§ Task to carry out
Among the entries below, please show each line that carries the word "longtable".

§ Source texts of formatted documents
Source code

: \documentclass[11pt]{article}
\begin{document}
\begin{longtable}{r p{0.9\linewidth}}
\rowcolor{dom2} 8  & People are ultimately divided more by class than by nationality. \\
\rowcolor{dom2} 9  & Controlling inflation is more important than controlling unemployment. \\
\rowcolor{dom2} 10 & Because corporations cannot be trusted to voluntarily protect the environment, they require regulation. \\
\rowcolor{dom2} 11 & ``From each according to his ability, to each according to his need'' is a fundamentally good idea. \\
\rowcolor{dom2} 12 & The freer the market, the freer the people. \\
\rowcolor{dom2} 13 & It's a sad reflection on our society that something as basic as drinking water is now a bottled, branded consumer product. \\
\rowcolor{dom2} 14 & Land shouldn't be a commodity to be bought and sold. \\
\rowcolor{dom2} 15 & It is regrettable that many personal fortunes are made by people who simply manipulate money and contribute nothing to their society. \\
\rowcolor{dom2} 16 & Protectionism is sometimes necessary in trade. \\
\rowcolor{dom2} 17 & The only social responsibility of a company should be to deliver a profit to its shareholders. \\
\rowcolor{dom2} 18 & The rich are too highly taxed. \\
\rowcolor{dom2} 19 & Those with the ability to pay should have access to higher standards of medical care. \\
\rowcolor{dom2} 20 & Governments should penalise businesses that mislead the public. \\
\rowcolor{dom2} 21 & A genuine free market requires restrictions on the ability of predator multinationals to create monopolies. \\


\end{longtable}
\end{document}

§ Answer section
\begin{longtable}{r p{0.9\linewidth}}
\end{longtable}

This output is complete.